僕と結菜の1番近くにいた月は僕の気持ちも結菜の気持ちも気づいていた。

そんな僕らを見ていて月はどう思っていたんだろう?

2人の気持ちに気づいて、板挟みにされて嫌な思いをさせてしまっていたのかもしれない。

だから最近、自分は邪魔者だと言って僕らを2人切りにさせようとする場面があったんだ。
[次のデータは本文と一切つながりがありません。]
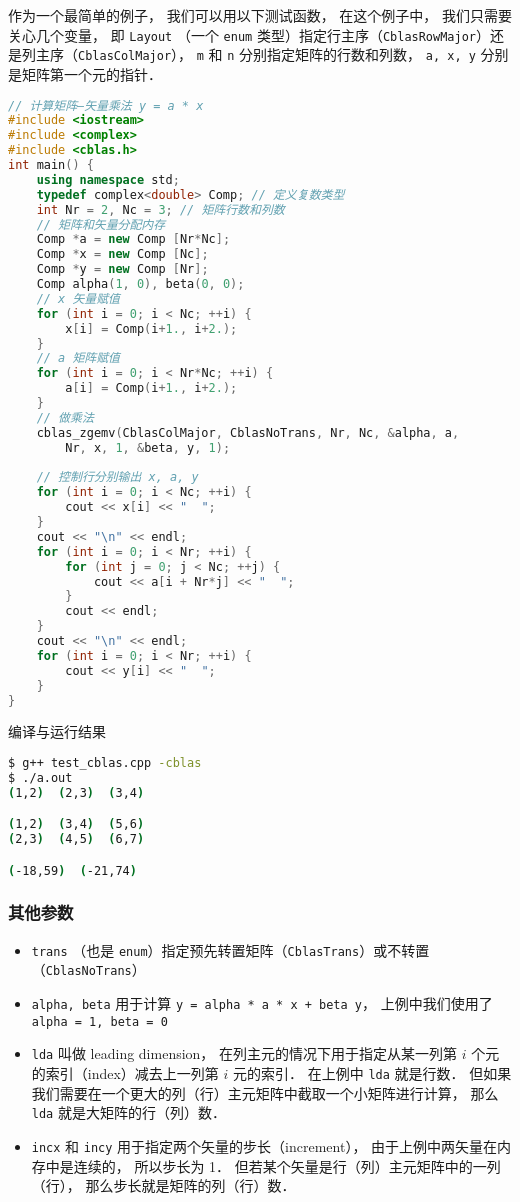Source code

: 作为一个最简单的例子， 我们可以用以下测试函数， 在这个例子中， 我们只需要关心几个变量， 即 \verb|Layout| （一个 \verb|enum| 类型）指定行主序（\verb|CblasRowMajor|）还是列主序（\verb|CblasColMajor|）， \verb|m| 和 \verb|n| 分别指定矩阵的行数和列数， \verb|a, x, y| 分别是矩阵第一个元的指针．
\begin{lstlisting}[language=cpp, caption=blas\_demo.cpp]
// 计算矩阵—矢量乘法 y = a * x
#include <iostream>
#include <complex>
#include <cblas.h>
int main() {
    using namespace std;
    typedef complex<double> Comp; // 定义复数类型
    int Nr = 2, Nc = 3; // 矩阵行数和列数
    // 矩阵和矢量分配内存
    Comp *a = new Comp [Nr*Nc];
    Comp *x = new Comp [Nc];
    Comp *y = new Comp [Nr];
    Comp alpha(1, 0), beta(0, 0);
    // x 矢量赋值
    for (int i = 0; i < Nc; ++i) {
        x[i] = Comp(i+1., i+2.);
    }
    // a 矩阵赋值
    for (int i = 0; i < Nr*Nc; ++i) {
        a[i] = Comp(i+1., i+2.);
    }
    // 做乘法
    cblas_zgemv(CblasColMajor, CblasNoTrans, Nr, Nc, &alpha, a,
        Nr, x, 1, &beta, y, 1);
        
    // 控制行分别输出 x, a, y
    for (int i = 0; i < Nc; ++i) {
        cout << x[i] << "  ";
    }
    cout << "\n" << endl;
    for (int i = 0; i < Nr; ++i) {
        for (int j = 0; j < Nc; ++j) {
            cout << a[i + Nr*j] << "  ";
        }
        cout << endl;
    }
    cout << "\n" << endl;
    for (int i = 0; i < Nr; ++i) {
        cout << y[i] << "  ";
    }
}
\end{lstlisting}

编译与运行结果
\begin{lstlisting}[language=bash]
$ g++ test_cblas.cpp -cblas
$ ./a.out
(1,2)  (2,3)  (3,4)

(1,2)  (3,4)  (5,6)
(2,3)  (4,5)  (6,7)

(-18,59)  (-21,74)
\end{lstlisting}

\subsubsection{其他参数}
\begin{itemize}
\item \verb|trans| （也是 \verb|enum|）指定预先转置矩阵（\verb|CblasTrans|）或不转置（\verb|CblasNoTrans|）
\item \verb|alpha, beta| 用于计算 \verb|y = alpha * a * x + beta y|， 上例中我们使用了 \verb|alpha = 1, beta = 0|
\item \verb|lda| 叫做 leading dimension， 在列主元的情况下用于指定从某一列第 $i$ 个元的索引（index）减去上一列第 $i$ 元的索引． 在上例中 \verb|lda| 就是行数． 但如果我们需要在一个更大的列（行）主元矩阵中截取一个小矩阵进行计算， 那么 \verb|lda| 就是大矩阵的行（列）数．
\item \verb|incx| 和 \verb|incy| 用于指定两个矢量的步长（increment）， 由于上例中两矢量在内存中是连续的， 所以步长为 1． 但若某个矢量是行（列）主元矩阵中的一列（行）， 那么步长就是矩阵的列（行）数．
\end{itemize}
「月、僕と結菜の思いに挟まれて嫌な思いをさせたんじゃないかな?」

「は?何言うてんねんな。わしが自分らに気ぃ遣う思てるんか?そんな訳あるか!わしらは3人親友やで。ガキの頃から一緒におった仲やで。嫌やったら今もこうして一緒におる訳あれへんやろ」

「そうだった。変なことを聞いてゴメン」

月は僕よりも全然大人で考え方もしっかりしている。

一緒にいるとその発言とか言葉に驚かされる。

心を打たれ感動することだってある。

きっと月とは一生街の親友でいるんだと心から思った。

「話しはええから、はよ食べてまいな」

それから2人で牛丼を食べた。

涙を流して鼻をすすりながら食べた牛丼は今まで食べたどの牛丼よりも美味しかった。